Rocco and his friends are superheroes whose long hairstyles (afro, bangs, dreadlocks) are the source of their superpowers. But when they are forced to go to the barbershop for a haircut, it’s up to an ingenious little girl and her doll to reassure the boys that it’s not their hair that makes them powerful. Much of the book’s appeal comes from the hilarious disconnect between text and image: while the text plays up the valiant narration of a superhero (“One day, while preparing for our latest quest, I was captured”

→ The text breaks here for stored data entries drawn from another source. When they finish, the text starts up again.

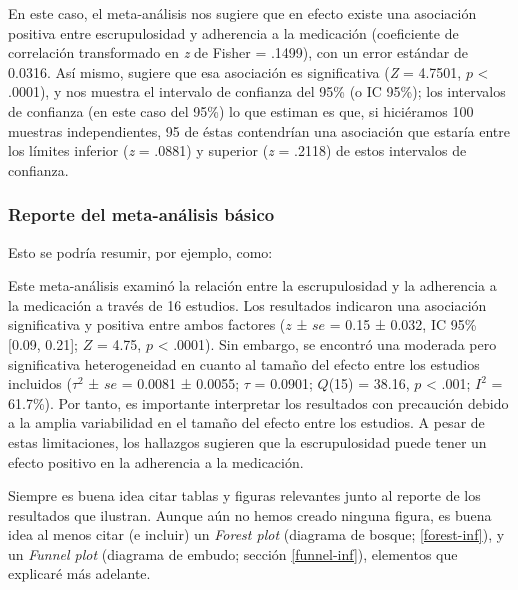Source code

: \documentclass[
  bookmarksnumbered]{article}
\begin{document}
En este caso, el meta-análisis nos sugiere que en efecto existe una asociación positiva entre escrupulosidad y adherencia a la medicación (coeficiente de correlación transformado en \emph{z} de Fisher = .1499), con un error estándar de 0.0316. Así mismo, sugiere que esa asociación es significativa (\emph{Z} = 4.7501, \(p\) \textless{} .0001), y nos muestra el intervalo de confianza del 95\% (o IC 95\%); los intervalos de confianza (en este caso del 95\%) lo que estiman es que, si hiciéramos 100 muestras independientes, 95 de éstas contendrían una asociación que estaría entre los límites inferior (\emph{z} = .0881) y superior (\emph{z} = .2118) de estos intervalos de confianza.

\hypertarget{reporte1}{%
\subsubsection{Reporte del meta-análisis básico}\label{reporte1}}

Esto se podría resumir, por ejemplo, como:

\begin{tcolorbox}[enhanced,attach boxed title to top center={yshift=-3mm,yshifttext=-1mm},
  colback=iacol!5!white,colframe=iacol!75!white,colbacktitle=iacol,
  title=Ejemplo de reporte básico,fonttitle=\bfseries,
  boxed title style={size=small,colframe=iacol} ]
  
Este meta-análisis examinó la relación entre la escrupulosidad y la adherencia a la medicación a través de 16 estudios. Los resultados indicaron una asociación significativa y positiva entre ambos factores ($z$ ± $se$ = 0.15 ± 0.032, IC 95\% [0.09, 0.21]; $Z$ = 4.75, $p$ < .0001). Sin embargo, se encontró una moderada pero significativa heterogeneidad en cuanto al tamaño del efecto entre los estudios incluidos ($\tau^2$ ± $se$ =  0.0081 ± 0.0055; $\tau$ = 0.0901; $Q$(15) =  38.16, $p$ < .001; $I^2$ = 61.7\%). Por tanto, es importante interpretar los resultados con precaución debido a la amplia variabilidad en el tamaño del efecto entre los estudios. A pesar de estas limitaciones, los hallazgos sugieren que la escrupulosidad puede tener un efecto positivo en la adherencia a la medicación.

\end{tcolorbox}

Siempre es buena idea citar tablas y figuras relevantes junto al reporte de los resultados que ilustran. Aunque aún no hemos creado ninguna figura, es buena idea al menos citar (e incluir) un \emph{Forest plot} (diagrama de bosque; \ref{forest-inf}), y un \emph{Funnel plot} (diagrama de embudo; sección \ref{funnel-inf}), elementos que explicaré más adelante.
\end{document}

), the illustrations show average kids doing average things (Rocco is seen being carted away kicking and screaming in the family station wagon). The author plays up the comic book superhero aesthetic with occasional speech bubbles which allow Rocco to utter perfectly timed superhero comic clichés (“I will have my revenge, Must
back.”), along with many details and some backgrounds rendered in newsprint dots, and a smattering of appropriate exclamations (POW! ZOOM! WHOOSH!). Cleverly, after receiving his haircut from the barber, the color slowly drains out of Rocco until he becomes black and white like the rest of the world, and it’s only when Rocco and his friends find heroic purpose again that their color returns. Front endpapers depict wild-haired kids in silhouette demonstrating their powers, while back papers show kids in same poses, but with shorn hair, reinforcing the notion that true power comes from within. Children and adults alike will snicker at the many entertaining details.